Choe Chiwon (; 857–10th century) was a Korean philosopher and poet of the late medieval Unified Silla period (668-935). He studied for many years in Tang China, passed the Tang imperial examination, and rose to the high office there before returning to Silla, where he made ultimately futile attempts to reform the governmental apparatus of a declining Silla state.

In his final years, Choe turned more towards Buddhism and became a hermit scholar residing in and around Korea's Haeinsa temple.

Choe Chiwon was also known by the literary names Haeun "Sea Cloud" ( ), or, more commonly, Goun "Lonely Cloud" ( ). He is recognized today as the progenitor of the Gyeongju Choe clan.

Early life and study in Tang
Choe Chiwon was born in the Saryang district of the Silla capital of Gyeongju in 857. He was of the so-called "head rank six" (yukdupum ) class, a hereditary class in Silla's stringent bone rank system affixed to those of mixed aristocratic and commoner birth. As a member of head rank six, Choe was restricted in the level of office he could attain.

Towards the end of Silla, many in the head rank six ranks began to seek opportunities of advancement beyond the traditional confines of the Silla social-political order. One outlet was to become a Buddhist monk. Another was to take up the study of Confucianism. China's Confucian bureaucracy had been adopted to a limited degree by Silla following its unification of the peninsula in 668. Confucianism was well suited to the administration of territory and the buttressing of central authority (that is, royal absolutism). The adoption of Confucian administrative norms and Silla's closer ties with Tang China demanded a highly educated corps of scholar-officials. To meet this need the Silla monarchy turned to the frustrated talents of the head rank six class. Royal support of the head rank six also gave the monarch more leverage against an increasingly hostile aristocracy.

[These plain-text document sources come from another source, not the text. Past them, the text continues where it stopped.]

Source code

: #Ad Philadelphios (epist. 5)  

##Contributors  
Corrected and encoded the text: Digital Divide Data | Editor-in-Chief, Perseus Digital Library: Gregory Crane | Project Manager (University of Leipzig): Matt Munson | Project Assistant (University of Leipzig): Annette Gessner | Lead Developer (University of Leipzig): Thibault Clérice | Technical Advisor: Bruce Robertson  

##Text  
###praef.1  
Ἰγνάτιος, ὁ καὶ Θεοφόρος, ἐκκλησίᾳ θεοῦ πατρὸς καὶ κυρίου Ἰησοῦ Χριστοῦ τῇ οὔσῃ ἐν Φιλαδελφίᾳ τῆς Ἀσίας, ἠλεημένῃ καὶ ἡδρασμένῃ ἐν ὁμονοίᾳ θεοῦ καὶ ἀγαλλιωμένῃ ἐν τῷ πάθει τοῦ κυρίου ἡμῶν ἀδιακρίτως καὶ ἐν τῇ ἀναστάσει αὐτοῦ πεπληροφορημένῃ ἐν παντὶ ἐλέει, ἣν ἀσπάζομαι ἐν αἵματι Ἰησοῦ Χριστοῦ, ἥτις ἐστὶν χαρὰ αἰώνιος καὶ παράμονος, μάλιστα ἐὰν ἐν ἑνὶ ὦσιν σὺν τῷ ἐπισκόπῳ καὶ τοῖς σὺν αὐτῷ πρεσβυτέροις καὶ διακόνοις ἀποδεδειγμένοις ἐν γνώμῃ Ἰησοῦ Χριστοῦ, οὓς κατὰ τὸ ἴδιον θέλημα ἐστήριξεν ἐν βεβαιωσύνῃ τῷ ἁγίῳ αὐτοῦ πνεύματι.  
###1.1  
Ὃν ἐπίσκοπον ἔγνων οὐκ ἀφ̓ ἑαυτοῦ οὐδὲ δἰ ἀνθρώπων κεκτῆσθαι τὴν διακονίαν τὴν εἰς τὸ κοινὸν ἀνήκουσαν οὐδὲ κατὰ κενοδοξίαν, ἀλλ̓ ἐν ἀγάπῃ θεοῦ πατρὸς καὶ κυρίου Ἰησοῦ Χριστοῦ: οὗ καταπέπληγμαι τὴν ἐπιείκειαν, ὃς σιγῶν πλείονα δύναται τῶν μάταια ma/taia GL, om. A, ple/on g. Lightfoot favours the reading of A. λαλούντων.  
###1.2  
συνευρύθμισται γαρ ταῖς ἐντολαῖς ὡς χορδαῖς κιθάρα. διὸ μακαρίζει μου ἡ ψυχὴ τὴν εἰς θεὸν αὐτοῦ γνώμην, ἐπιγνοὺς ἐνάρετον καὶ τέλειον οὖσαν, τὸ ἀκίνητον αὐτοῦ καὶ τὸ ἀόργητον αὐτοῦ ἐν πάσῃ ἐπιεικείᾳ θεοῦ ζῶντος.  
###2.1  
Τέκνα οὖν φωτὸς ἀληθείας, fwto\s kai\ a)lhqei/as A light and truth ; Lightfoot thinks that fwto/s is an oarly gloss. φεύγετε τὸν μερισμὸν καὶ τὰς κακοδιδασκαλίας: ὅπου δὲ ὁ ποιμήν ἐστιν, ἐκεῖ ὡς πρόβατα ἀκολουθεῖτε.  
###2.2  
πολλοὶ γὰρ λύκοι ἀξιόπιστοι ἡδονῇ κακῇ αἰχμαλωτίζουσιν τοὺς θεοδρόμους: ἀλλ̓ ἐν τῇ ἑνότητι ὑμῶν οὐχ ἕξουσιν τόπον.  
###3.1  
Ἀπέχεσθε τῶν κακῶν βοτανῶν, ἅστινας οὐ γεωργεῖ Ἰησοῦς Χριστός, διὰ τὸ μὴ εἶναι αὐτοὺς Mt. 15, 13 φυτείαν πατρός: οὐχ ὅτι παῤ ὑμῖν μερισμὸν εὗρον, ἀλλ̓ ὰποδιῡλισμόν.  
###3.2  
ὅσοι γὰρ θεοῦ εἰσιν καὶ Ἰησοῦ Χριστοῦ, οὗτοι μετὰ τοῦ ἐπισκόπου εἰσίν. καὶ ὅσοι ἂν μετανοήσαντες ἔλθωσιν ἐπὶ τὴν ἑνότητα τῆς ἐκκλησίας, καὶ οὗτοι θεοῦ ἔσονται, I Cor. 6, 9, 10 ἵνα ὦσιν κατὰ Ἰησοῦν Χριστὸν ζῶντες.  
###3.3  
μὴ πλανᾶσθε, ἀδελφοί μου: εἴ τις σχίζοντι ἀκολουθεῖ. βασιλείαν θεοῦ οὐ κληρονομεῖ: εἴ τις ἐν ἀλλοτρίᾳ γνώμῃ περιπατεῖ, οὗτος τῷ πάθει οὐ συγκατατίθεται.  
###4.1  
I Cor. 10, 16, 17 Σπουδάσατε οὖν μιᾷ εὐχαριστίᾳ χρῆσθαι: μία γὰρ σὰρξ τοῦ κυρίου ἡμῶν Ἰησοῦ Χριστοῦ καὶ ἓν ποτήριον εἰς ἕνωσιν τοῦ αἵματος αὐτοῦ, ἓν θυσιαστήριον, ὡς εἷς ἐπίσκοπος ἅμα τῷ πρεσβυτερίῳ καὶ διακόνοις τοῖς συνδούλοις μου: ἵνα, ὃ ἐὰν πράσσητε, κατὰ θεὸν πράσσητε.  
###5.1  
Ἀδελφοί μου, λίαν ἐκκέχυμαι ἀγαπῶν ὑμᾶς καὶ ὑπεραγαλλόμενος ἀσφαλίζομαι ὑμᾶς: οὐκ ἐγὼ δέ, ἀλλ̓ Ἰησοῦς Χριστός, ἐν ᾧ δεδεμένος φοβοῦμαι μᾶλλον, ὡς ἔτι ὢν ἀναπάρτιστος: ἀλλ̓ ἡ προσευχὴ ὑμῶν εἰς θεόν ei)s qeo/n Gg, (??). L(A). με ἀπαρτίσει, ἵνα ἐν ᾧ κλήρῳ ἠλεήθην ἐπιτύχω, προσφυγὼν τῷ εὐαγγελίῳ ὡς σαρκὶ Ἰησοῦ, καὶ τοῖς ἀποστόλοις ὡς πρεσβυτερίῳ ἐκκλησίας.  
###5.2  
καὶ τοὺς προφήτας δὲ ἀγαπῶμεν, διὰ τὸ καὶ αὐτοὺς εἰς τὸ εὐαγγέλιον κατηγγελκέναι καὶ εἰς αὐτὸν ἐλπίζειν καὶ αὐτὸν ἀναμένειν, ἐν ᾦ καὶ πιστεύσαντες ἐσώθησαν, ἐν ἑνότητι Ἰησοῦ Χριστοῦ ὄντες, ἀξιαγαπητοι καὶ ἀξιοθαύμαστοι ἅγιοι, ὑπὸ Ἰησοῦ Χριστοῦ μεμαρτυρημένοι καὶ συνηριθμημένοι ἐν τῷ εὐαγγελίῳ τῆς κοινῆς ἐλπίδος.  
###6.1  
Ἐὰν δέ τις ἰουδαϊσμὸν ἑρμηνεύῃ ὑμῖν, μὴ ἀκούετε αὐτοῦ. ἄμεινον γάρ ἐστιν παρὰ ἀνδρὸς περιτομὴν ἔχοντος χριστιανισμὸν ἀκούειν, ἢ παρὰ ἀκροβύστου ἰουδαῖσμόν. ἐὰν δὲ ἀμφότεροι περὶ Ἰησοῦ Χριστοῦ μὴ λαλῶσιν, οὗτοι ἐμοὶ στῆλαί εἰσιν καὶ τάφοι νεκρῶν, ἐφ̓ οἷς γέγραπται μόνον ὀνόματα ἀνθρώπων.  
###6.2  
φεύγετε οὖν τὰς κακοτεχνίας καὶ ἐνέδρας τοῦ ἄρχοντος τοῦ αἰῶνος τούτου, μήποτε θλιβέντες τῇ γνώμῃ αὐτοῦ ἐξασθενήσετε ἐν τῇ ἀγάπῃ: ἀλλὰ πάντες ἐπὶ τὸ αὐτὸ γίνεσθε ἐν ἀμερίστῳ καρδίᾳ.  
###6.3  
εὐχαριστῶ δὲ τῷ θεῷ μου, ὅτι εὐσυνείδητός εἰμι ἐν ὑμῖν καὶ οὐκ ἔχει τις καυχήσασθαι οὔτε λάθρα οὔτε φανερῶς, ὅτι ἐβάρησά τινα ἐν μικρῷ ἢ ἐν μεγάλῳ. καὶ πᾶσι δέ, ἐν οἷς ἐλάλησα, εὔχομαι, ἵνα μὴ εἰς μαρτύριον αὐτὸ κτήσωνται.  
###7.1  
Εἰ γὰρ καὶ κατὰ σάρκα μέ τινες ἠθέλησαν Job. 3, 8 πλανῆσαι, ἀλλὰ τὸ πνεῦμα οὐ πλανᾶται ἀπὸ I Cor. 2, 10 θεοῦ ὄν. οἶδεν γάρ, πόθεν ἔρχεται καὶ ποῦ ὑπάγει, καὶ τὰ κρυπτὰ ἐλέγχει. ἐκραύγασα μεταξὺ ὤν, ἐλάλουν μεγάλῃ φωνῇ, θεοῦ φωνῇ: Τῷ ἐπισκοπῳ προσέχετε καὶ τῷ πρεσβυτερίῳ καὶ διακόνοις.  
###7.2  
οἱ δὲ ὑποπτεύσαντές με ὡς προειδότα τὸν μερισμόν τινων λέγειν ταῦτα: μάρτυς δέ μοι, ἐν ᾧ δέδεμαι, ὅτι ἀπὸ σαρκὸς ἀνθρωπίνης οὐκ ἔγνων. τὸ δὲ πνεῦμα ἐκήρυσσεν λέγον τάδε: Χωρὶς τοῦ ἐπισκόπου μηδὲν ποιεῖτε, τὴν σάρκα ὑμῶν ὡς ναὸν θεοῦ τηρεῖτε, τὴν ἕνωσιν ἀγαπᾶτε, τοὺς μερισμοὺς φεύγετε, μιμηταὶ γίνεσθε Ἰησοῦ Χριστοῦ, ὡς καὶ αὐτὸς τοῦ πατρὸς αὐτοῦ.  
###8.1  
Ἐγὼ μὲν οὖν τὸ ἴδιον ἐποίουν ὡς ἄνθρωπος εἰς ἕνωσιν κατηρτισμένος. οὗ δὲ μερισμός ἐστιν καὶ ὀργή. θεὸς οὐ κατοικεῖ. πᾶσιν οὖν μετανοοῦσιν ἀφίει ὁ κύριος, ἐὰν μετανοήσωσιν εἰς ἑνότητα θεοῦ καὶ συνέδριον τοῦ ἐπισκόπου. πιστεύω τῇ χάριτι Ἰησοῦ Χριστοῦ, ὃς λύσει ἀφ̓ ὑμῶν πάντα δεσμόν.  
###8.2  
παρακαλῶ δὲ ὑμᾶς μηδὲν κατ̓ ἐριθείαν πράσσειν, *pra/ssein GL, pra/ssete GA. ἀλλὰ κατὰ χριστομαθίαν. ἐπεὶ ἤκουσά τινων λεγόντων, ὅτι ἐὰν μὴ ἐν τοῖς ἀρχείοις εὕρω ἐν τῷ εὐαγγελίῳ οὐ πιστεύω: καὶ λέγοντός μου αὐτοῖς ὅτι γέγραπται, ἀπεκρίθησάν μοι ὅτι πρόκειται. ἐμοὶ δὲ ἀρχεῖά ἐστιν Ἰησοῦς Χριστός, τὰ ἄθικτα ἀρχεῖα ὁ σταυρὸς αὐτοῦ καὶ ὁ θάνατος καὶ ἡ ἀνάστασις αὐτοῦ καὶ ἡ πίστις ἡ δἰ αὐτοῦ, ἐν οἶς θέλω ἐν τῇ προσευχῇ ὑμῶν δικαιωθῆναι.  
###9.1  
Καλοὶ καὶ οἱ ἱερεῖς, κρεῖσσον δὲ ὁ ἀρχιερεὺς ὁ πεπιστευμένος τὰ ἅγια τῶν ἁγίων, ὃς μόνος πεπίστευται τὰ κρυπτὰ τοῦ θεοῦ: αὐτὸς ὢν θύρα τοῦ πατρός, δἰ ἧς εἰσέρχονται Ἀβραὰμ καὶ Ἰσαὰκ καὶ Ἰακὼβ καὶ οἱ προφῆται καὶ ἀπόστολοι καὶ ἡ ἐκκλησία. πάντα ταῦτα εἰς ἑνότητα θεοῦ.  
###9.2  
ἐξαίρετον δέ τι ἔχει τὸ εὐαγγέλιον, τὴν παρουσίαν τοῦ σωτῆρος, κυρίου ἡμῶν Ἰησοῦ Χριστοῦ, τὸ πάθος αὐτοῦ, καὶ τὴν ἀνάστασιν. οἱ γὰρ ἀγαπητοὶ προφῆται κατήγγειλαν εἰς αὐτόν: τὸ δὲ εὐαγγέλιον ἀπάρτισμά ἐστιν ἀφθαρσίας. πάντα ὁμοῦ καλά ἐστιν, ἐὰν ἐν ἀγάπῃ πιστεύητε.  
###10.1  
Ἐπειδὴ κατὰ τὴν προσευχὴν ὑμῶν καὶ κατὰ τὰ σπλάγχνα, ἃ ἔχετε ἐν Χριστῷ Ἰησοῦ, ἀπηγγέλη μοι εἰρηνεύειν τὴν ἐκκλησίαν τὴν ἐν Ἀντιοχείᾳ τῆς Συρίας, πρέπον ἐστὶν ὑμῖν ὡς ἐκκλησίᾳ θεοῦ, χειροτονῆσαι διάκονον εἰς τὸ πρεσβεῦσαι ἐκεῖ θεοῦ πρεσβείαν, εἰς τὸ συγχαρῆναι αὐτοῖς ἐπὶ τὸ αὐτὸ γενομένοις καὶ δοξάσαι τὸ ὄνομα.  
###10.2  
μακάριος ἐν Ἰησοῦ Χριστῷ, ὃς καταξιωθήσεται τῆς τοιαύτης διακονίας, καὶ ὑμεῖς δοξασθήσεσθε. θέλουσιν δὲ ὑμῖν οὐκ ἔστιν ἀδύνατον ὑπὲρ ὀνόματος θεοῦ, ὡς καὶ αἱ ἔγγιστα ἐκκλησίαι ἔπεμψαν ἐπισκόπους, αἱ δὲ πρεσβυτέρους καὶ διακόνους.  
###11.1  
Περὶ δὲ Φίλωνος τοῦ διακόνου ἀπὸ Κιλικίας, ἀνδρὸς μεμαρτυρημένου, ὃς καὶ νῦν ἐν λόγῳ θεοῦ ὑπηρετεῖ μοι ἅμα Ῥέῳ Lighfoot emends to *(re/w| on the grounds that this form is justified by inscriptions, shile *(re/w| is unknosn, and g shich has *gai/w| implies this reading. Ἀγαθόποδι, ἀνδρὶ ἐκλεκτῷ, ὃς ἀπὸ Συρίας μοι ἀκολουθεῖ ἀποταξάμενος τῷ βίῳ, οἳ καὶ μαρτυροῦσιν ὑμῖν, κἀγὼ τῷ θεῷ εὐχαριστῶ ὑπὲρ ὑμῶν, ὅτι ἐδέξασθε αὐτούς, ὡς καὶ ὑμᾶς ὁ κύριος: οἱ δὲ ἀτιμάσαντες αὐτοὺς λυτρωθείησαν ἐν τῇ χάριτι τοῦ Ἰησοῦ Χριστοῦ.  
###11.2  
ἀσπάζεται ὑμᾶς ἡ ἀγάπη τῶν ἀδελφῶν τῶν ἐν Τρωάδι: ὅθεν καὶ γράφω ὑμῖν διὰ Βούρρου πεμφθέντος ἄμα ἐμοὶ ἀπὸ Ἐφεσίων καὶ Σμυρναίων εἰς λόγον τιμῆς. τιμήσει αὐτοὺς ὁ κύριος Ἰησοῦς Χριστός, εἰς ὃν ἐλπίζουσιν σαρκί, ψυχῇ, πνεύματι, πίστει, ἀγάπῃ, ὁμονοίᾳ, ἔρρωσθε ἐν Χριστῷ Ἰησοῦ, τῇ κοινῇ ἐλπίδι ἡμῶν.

In the early years following unification head rank six students matriculated at Silla's own National Confucian Academy, established in the late 7th century. By the 9th century, however, ambitious Silla students aspired to seek their education at the very source, in the Tang capital of Chang'an (present day Xi'an). It was in the course of the 9th century that the Choe clan of Gyeongju nurtured close ties with the Silla monarchy, and as a result many of the Choe clan were sent to matriculate in China with the ultimate goal of passing the Chinese civil service exam and returning to serve the Silla court.

According to the 12th century history work Samguk Sagi, when Choe was twelve years of age, in 869, his father sent him to study in Tang, seeing him off with the admonition that if he did not pass the Chinese imperial examination within ten years he would cease to be his son. Within the decade Choe did indeed pass the highest of China's civil service exams, the coveted jinshi (進士) degree, and was duly appointed to a prefectural office in the south. Choe went on to serve in China for nearly a decade, even becoming intimate with Emperor Xizong of Tang (r. 873-888). Choe also won merits for his service under the Tang general Gao Pian in his struggle against the Huang Chao rebellion, a failed uprising which nonetheless ushered in the final years of the crippled Chinese dynasty. With the rebellion put down and peace at least temporarily restored Choe's thoughts turned towards home. One surviving poem, written earlier while Choe was heading to his first official post in China ("ten years of dust" being his ten years spent in preparing for the exam), gave vent to his emotions regarding the native land and family he had not seen in a decade:

The Samguk Sagi again tells us that Choe - the consummate Confucian - was thinking of his ageing parents when he requested permission from the Tang emperor to return to Silla. This he was duly granted and he returned home in 885. He was then 28.

Attempts at reform
Soon upon his return to Silla Choe was appointed an instructor and reader at Silla's Confucian Hallim Academy. He was shuffled through various positions, including Minister of War and chief of a variety of regional prefectures. Though in 893 he was appointed chief envoy of a diplomatic mission to Tang China, famine and subsequent upheavals in Silla prevented his journey. Tang fell soon afterward and Choe was never to see China again.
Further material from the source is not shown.